Subdomain Modules provide infrastructure and configuration to launch and maintain subdomains through Nullstone. These modules enable developer self-service of subdomains and dynamic creation of URLs through environments.

Nullstone manages the registration of subdomains through the Nullstone UI. The Nullstone UI constructs Terraform workspaces for the necessary subdomains.

WARNING

If a developer has Architect access on the global stack, they have the ability to manage domains. Your organization should protect your domains by restricting Architect access to the global stack.

This guide discusses the practices and techniques used by Nullstone to construct DNS records.

Delegator

The official Nullstone modules delegate subdomains across AWS accounts. As an example, a subdomain like api.dev.acme.io is maintained in a dev AWS account.

To enable this delegation, the aws-domain module creates an AWS IAM user that has limited access to change its DNS zone. This delegator is passed to the aws-subdomain module to repoint the subdomain to a DNS zone in the dev AWS account.

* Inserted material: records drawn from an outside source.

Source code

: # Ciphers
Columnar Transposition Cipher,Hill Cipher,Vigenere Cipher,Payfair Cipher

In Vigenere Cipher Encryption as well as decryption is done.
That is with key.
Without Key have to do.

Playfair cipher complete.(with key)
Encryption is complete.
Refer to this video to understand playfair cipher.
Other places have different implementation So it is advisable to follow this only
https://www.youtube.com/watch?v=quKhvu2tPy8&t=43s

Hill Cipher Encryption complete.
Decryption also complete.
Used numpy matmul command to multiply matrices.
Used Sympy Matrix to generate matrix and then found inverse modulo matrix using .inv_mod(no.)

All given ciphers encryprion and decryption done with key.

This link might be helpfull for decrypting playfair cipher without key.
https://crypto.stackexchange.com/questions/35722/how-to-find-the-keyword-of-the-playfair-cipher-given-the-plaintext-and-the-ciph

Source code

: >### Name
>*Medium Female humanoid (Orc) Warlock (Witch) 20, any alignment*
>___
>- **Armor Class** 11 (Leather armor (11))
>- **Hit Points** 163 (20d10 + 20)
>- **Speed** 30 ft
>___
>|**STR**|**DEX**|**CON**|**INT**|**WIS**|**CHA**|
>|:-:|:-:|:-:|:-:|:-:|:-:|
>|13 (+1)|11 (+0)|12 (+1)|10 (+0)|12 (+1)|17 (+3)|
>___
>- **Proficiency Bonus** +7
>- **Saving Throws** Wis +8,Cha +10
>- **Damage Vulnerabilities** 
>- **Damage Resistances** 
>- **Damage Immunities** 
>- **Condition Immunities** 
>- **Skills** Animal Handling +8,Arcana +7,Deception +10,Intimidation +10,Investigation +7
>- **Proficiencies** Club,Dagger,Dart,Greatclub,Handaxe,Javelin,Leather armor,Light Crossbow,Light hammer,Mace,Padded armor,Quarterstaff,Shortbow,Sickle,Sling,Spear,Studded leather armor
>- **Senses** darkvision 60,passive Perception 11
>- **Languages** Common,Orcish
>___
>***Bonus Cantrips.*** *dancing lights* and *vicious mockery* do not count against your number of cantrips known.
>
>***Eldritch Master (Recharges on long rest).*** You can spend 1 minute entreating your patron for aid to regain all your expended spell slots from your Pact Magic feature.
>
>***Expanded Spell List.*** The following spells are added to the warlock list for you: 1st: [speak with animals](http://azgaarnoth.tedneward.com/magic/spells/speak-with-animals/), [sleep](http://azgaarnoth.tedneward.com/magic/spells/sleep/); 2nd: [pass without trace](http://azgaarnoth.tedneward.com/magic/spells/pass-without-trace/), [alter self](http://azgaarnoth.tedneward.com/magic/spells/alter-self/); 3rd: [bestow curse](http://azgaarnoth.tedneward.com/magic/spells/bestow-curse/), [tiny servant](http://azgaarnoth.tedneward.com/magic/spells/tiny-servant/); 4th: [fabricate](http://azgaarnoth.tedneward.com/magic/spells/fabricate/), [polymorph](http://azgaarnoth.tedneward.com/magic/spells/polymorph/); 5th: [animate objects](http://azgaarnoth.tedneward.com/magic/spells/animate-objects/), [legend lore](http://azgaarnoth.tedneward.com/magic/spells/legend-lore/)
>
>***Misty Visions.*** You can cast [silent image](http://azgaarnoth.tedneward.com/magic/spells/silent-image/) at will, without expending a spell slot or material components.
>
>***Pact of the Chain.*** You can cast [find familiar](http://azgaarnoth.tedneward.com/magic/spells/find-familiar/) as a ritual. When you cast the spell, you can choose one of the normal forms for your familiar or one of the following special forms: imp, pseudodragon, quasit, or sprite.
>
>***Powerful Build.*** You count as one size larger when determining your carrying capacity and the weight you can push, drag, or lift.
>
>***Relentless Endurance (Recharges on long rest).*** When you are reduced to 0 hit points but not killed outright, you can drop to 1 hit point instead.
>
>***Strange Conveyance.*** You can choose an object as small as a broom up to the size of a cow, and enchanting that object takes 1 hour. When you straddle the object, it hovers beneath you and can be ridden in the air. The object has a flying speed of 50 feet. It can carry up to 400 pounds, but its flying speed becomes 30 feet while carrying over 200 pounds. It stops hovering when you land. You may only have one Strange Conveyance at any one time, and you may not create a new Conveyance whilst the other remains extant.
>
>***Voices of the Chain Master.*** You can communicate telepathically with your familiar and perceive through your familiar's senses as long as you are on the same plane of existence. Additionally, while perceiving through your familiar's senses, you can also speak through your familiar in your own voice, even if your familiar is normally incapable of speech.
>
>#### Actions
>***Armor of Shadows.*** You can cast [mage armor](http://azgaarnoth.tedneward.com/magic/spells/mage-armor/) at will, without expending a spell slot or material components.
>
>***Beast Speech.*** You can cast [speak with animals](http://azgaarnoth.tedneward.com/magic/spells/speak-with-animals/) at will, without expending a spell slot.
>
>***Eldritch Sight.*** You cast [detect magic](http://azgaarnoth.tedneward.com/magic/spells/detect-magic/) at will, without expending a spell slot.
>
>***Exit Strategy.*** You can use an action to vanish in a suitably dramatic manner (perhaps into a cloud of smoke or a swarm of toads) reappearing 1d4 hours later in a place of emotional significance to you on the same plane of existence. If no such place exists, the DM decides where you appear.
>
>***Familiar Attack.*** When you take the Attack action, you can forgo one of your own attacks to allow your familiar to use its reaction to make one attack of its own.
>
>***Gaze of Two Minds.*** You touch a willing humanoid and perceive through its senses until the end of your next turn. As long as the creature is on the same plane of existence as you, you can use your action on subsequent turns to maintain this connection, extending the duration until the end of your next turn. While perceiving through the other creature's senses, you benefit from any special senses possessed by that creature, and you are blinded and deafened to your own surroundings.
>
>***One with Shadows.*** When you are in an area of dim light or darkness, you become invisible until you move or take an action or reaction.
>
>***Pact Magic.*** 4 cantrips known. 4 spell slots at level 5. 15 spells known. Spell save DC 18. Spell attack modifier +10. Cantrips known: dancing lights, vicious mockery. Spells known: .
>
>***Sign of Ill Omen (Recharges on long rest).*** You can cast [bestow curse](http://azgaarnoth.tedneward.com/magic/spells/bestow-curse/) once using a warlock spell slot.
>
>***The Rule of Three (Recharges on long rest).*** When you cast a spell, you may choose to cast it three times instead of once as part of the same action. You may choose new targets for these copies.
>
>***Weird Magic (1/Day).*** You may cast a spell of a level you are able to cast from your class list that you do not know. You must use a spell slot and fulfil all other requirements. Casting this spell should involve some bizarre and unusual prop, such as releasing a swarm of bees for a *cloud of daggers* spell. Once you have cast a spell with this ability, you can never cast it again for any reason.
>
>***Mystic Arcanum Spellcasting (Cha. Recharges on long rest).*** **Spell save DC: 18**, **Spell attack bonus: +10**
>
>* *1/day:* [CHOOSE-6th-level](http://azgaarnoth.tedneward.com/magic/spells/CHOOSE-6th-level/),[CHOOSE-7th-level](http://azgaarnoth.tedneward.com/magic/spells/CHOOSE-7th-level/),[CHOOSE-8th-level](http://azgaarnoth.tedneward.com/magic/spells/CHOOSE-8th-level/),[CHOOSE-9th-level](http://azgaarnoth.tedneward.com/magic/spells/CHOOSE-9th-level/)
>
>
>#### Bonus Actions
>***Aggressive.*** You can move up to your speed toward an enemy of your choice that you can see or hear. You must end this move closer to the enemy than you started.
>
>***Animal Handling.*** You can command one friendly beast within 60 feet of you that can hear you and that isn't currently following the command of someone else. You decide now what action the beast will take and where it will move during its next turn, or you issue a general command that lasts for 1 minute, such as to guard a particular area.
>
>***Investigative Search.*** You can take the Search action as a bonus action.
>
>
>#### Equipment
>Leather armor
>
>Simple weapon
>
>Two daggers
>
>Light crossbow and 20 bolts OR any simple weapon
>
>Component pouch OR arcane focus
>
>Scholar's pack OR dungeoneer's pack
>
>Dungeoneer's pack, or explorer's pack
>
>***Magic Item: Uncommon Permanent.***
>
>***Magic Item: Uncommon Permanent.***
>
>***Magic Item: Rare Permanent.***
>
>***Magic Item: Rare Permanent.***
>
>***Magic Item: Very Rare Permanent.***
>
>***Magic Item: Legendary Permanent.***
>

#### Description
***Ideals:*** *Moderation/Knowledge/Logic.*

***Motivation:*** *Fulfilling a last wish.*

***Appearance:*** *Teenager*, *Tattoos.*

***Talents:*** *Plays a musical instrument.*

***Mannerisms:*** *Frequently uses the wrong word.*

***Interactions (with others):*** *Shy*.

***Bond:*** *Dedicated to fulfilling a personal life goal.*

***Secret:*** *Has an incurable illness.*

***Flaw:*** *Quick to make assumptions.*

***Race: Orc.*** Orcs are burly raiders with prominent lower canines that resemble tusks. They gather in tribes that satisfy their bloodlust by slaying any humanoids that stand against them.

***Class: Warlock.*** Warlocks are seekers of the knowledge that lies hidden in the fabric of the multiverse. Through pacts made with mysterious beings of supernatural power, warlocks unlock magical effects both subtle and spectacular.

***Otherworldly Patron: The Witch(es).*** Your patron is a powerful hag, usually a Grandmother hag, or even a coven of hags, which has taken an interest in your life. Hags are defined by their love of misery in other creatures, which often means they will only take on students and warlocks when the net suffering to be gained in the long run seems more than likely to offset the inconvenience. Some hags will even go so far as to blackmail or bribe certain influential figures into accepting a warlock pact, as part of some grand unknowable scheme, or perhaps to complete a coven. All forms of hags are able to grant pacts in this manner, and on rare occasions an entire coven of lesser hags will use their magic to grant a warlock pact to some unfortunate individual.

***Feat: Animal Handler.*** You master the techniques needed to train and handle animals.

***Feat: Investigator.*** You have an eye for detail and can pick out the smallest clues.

Let's take an example using subdomain=api, env=dev, and domain=acme.io. In the dev AWS account, a new DNS zone named api.dev.acme.io is created. In the production AWS account, the delegator creates NS records with the nameservers from the dev DNS zone.

Dynamic URLs

The official Nullstone modules provide automatic subdomain generation. These modules create a unique DNS zone based on:

  • domain name
  • dns_name specified by the user
  • the current environment
  • var.create_vanity

Examples for domain acme.io:

dns_nameenvvar.create_vanityfqdn
apidevfalseapi.dev.acme.io
apistagingfalseapi.staging.acme.io
apiprodtrueapi.acme.io

Terraform Data Sources

ns_subdomain

The name of the subdomain registered in Nullstone is normally not accessible to the Terraform module. The ns_subdomain data source provides automatic discovery of the subdomain based on the current workspace.

If you create a module using nullstone modules generate, a new subdomain.tf is created for you to help. This produces the following content where local.subdomain_dns_name is the registered subdomain name (does not include the domain name).

hcl
data "ns_subdomain" "this" {
  stack_id = data.ns_workspace.this.stack_id
  block_id = data.ns_workspace.this.block_id
}

locals {
  subdomain_dns_name = data.ns_subdomain.this.dns_name
}

ns_connection.domain

If you are creating a subdomain, you can use ns_subdomain to get the subdomain name, but the domain name is not immediately accessible. To achieve this, Nullstone utilizes a data source for establishing connections in the Nullstone UI.

The following snippet provides access to the necessary domain metadata.

hcl
data "ns_connection" "domain" {
  name = "domain"
  type = "domain/aws"
}

locals {
  domain_name        = data.ns_connection.domain.outputs.name
  domain_zone_id     = data.ns_connection.domain.outputs.zone_id
  domain_nameservers = data.ns_connection.domain.outputs.nameservers
  domain_delegator   = data.ns_connection.domain.outputs.delegator
}

TIP

The above example illustrates a domain's DNS zone registered in AWS. For DNS zones in different providers, change type from "domain/aws" to "domain/<provider>".